Pourtant, ce matin-là, alors qu’Anna lisait tranquillement sur la petite table d’ébène, la tête appuyée sur sa main, tournant les pages nonchalamment et baillant à chaque ligne, une grande flaque d’eau se glissa sous la bibliothèque.

Intriguée, elle se leva et s’étendit avant de s’approcher du meuble. Le liquide s’était répandu sur un mètre environ, imbibant le parquet et les livres de l’étagère la plus basse. Lorsqu’elle se pencha, regardant la surface du liquide miroiter à la lumière, ses lunettes se décrochèrent de son nez pour plonger dans la flaque. Anna se baissa alors pour les ramasser, et plissant les yeux afin de distinguer le parquet (elle était vraiment myope) elle précipita sa main jusqu’à l’eau pour les rechercher. Elle tenait Gabrielle sous son bras gauche, comme elle le faisait toujours. Anna pensais trouver le sol sous ses doigts, mais alors qu’elle enfonçait son bras toujours plus profond dans le liquide irréel, elle bascula en avant et tomba dans la flaque.
La jeune fille leva les yeux pour regarder autour d’elle, rajustant ses lunettes sur son nez et essuyant la buée qui se formait toujours sur ses carreaux. Elle se trouvait assise dans la boue, sous une pluie de mousson et une chaleur étouffante, au milieu de paniers remplis de fruits. Anna restait sans voix, elle ne savait pas ce qu’il venait de se passer. Elle demeurait là sans bouger, les gens chargés de marchandises diverses passaient dans la rue sans être étonnés de voir une jeune fille étrangère assise par terre.
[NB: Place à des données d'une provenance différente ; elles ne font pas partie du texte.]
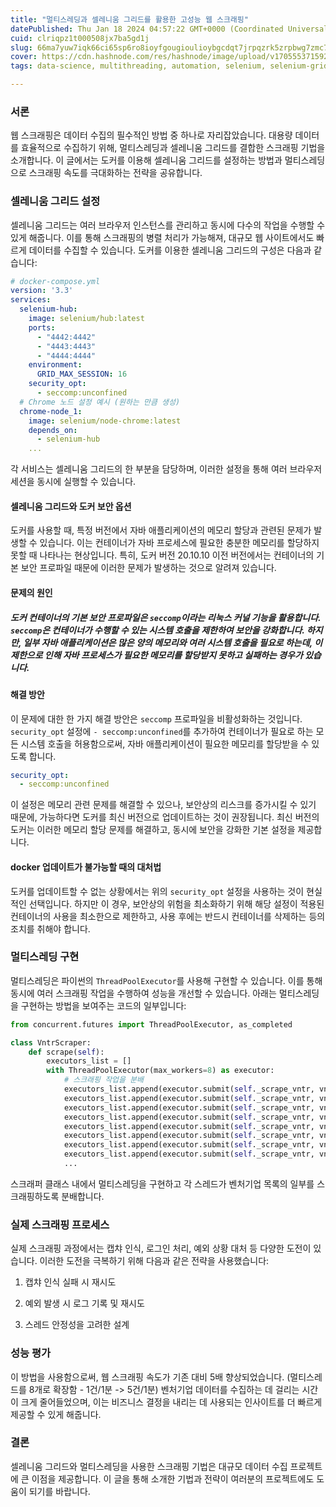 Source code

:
 ```yaml
---
title: "멀티스레딩과 셀레니움 그리드를 활용한 고성능 웹 스크래핑"
datePublished: Thu Jan 18 2024 04:57:22 GMT+0000 (Coordinated Universal Time)
cuid: clriqpz1t000508jx7ba5gd1j
slug: 66ma7yuw7iqk66ci65sp6ro8ioyfgougioulioybgcdqt7jrpqzrk5zrpbwg7zmc7jqp7zwcioqzooyeseukpsdsm7kg7iqk7ygs656y7zwr
cover: https://cdn.hashnode.com/res/hashnode/image/upload/v1705553715923/7db2f28a-14e7-442d-b78c-f9acdc1753ca.png
tags: data-science, multithreading, automation, selenium, selenium-grid, data-scraping, web-crawling, techblog, docker-container, python-web-scraper, 7ju5ioykpo2brouemo2vkq

---
```


### 서론

웹 스크래핑은 데이터 수집의 필수적인 방법 중 하나로 자리잡았습니다. 대용량 데이터를 효율적으로 수집하기 위해, 멀티스레딩과 셀레니움 그리드를 결합한 스크래핑 기법을 소개합니다. 이 글에서는 도커를 이용해 셀레니움 그리드를 설정하는 방법과 멀티스레딩으로 스크래핑 속도를 극대화하는 전략을 공유합니다.

### 셀레니움 그리드 설정

셀레니움 그리드는 여러 브라우저 인스턴스를 관리하고 동시에 다수의 작업을 수행할 수 있게 해줍니다. 이를 통해 스크래핑의 병렬 처리가 가능해져, 대규모 웹 사이트에서도 빠르게 데이터를 수집할 수 있습니다. 도커를 이용한 셀레니움 그리드의 구성은 다음과 같습니다:

```yaml
# docker-compose.yml
version: '3.3'
services:
  selenium-hub:
    image: selenium/hub:latest
    ports:
      - "4442:4442"
      - "4443:4443"
      - "4444:4444"
    environment:
      GRID_MAX_SESSION: 16
    security_opt:
      - seccomp:unconfined
  # Chrome 노드 설정 예시 (원하는 만큼 생성)
  chrome-node_1:
    image: selenium/node-chrome:latest
    depends_on:
      - selenium-hub
    ...
```

각 서비스는 셀레니움 그리드의 한 부분을 담당하며, 이러한 설정을 통해 여러 브라우저 세션을 동시에 실행할 수 있습니다.

#### 셀레니움 그리드와 도커 보안 옵션

도커를 사용할 때, 특정 버전에서 자바 애플리케이션의 메모리 할당과 관련된 문제가 발생할 수 있습니다. 이는 컨테이너가 자바 프로세스에 필요한 충분한 메모리를 할당하지 못할 때 나타나는 현상입니다. 특히, 도커 버전 20.10.10 이전 버전에서는 컨테이너의 기본 보안 프로파일 때문에 이러한 문제가 발생하는 것으로 알려져 있습니다.

#### 문제의 원인

##### 도커 컨테이너의 기본 보안 프로파일은 `seccomp`이라는 리눅스 커널 기능을 활용합니다. `seccomp`은 컨테이너가 수행할 수 있는 시스템 호출을 제한하여 보안을 강화합니다. 하지만, 일부 자바 애플리케이션은 많은 양의 메모리와 여러 시스템 호출을 필요로 하는데, 이 제한으로 인해 자바 프로세스가 필요한 메모리를 할당받지 못하고 실패하는 경우가 있습니다.

#### 해결 방안

이 문제에 대한 한 가지 해결 방안은 `seccomp` 프로파일을 비활성화하는 것입니다. `security_opt` 설정에 `- seccomp:unconfined`를 추가하여 컨테이너가 필요로 하는 모든 시스템 호출을 허용함으로써, 자바 애플리케이션이 필요한 메모리를 할당받을 수 있도록 합니다.

```yaml
security_opt:
  - seccomp:unconfined
```

이 설정은 메모리 관련 문제를 해결할 수 있으나, 보안상의 리스크를 증가시킬 수 있기 때문에, 가능하다면 도커를 최신 버전으로 업데이트하는 것이 권장됩니다. 최신 버전의 도커는 이러한 메모리 할당 문제를 해결하고, 동시에 보안을 강화한 기본 설정을 제공합니다.

#### docker 업데이트가 불가능할 때의 대처법

도커를 업데이트할 수 없는 상황에서는 위의 `security_opt` 설정을 사용하는 것이 현실적인 선택입니다. 하지만 이 경우, 보안상의 위험을 최소화하기 위해 해당 설정이 적용된 컨테이너의 사용을 최소한으로 제한하고, 사용 후에는 반드시 컨테이너를 삭제하는 등의 조치를 취해야 합니다.

### 멀티스레딩 구현

멀티스레딩은 파이썬의 `ThreadPoolExecutor`를 사용해 구현할 수 있습니다. 이를 통해 동시에 여러 스크래핑 작업을 수행하여 성능을 개선할 수 있습니다. 아래는 멀티스레딩을 구현하는 방법을 보여주는 코드의 일부입니다:

```python
from concurrent.futures import ThreadPoolExecutor, as_completed

class VntrScraper:
    def scrape(self):
        executors_list = []
        with ThreadPoolExecutor(max_workers=8) as executor:
            # 스크래핑 작업을 분배
            executors_list.append(executor.submit(self._scrape_vntr, vntr_list_1, 'SCP 1'))
            executors_list.append(executor.submit(self._scrape_vntr, vntr_list_2, 'SCP 2'))
            executors_list.append(executor.submit(self._scrape_vntr, vntr_list_3, 'SCP 3'))
            executors_list.append(executor.submit(self._scrape_vntr, vntr_list_4, 'SCP 4'))
            executors_list.append(executor.submit(self._scrape_vntr, vntr_list_5, 'SCP 5'))
            executors_list.append(executor.submit(self._scrape_vntr, vntr_list_6, 'SCP 6'))
            executors_list.append(executor.submit(self._scrape_vntr, vntr_list_7, 'SCP 7'))
            executors_list.append(executor.submit(self._scrape_vntr, vntr_list_8, 'SCP 8'))
            ...
```

스크래퍼 클래스 내에서 멀티스레딩을 구현하고 각 스레드가 벤처기업 목록의 일부를 스크래핑하도록 분배합니다.

### 실제 스크래핑 프로세스

실제 스크래핑 과정에서는 캡챠 인식, 로그인 처리, 예외 상황 대처 등 다양한 도전이 있습니다. 이러한 도전을 극복하기 위해 다음과 같은 전략을 사용했습니다:

1. 캡챠 인식 실패 시 재시도
    
2. 예외 발생 시 로그 기록 및 재시도
    
3. 스레드 안정성을 고려한 설계
    

### 성능 평가

이 방법을 사용함으로써, 웹 스크래핑 속도가 기존 대비 5배 향상되었습니다. (멀티스레드를 8개로 확장함 - 1건/1분 -&gt; 5건/1분) 벤처기업 데이터를 수집하는 데 걸리는 시간이 크게 줄어들었으며, 이는 비즈니스 결정을 내리는 데 사용되는 인사이트를 더 빠르게 제공할 수 있게 해줍니다.

### 결론

셀레니움 그리드와 멀티스레딩을 사용한 스크래핑 기법은 대규모 데이터 수집 프로젝트에 큰 이점을 제공합니다. 이 글을 통해 소개한 기법과 전략이 여러분의 프로젝트에도 도움이 되기를 바랍니다.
C’est alors qu’un bourdonnement se fit entendre, de plus en plus fort comme se rapprochant d’elle. Les femmes commencèrent à crier et les hommes dirent aux enfants de se cacher, l’agitation renversait les marchandises et les paniers, on abandonnait ses affaires là où on se trouvait. Anna, au milieu de se chaos, n’en revenait toujours pas et ne se rendit même pas compte de la panique alentour. Le grondement était tout proche et on entendait maintenant le gargouillis créé par les sabots s’enfonçant dans la boue. Un troupeau de vaches sacrées se rapprochait rapidement. Anna était sur le point d’être piétinée lorsqu’un marchand la saisit par la taille et la colla contre un mur, faisant rouler Gabrielle sur le côté. Le troupeau passé, il se recula et lui demanda si elle allait bien. Anna s’étonna de comprendre ses paroles, et bien qu’ayant quelques peu retrouvé ses esprits, elle restait perdue dans cet endroit étrange. Elle lui balbutia se sentir bien et le questionna timidement sur ce monde dans la bibliothèque. Il répondit n’avoir pas vu de bibliothèque, et bien qu’elle aurait pu penser qu’il n’avait pas comprit sa question, elle était persuadée qu’il l’évitait au contraire volontairement. Elle lui expliqua ce qu’il lui était arrivé et l’homme partit en courant. Anna, désemparée, ramassa Gabrielle et se mit à errer dans les rues, bousculée par les passants, un homme avec un singe sur l’épaule, deux gros éléphants montés par leurs cornacs imposaient leur masse entre les échoppes, de nombreux pousse-pousse la dépassaient…

Alors que quelques secondes avant d’échapper ses lunettes elle était encore somnolente, lisant un livre, elle avait inexplicablement sombré dans le liquide répandu sur le sol et se retrouvait maintenant dans cette Inde étrange. Les gens étaient étranges, la terre était étrange, les paysages étaient étranges eux aussi. Durant des heures, Anna interrogea chaque personne qui semblait pouvoir la renseigner, et chacun d’eux s’évertua aussitôt à changer de sujet ou s’éloigna faisant mine de ne pas comprendre. La jeune fille se sentait elle-même étrange dans cette atmosphère humide et floue. Elle était à la fois comme un élément du décor et une bizarrerie adressée aux passants. Certains la dévisageaient. D’autres l’ignoraient. Chaque visage était orné d’un sourire, que ce soit un sourire d’amusement ou de mépris, d’étonnement ou d’hypocrisie.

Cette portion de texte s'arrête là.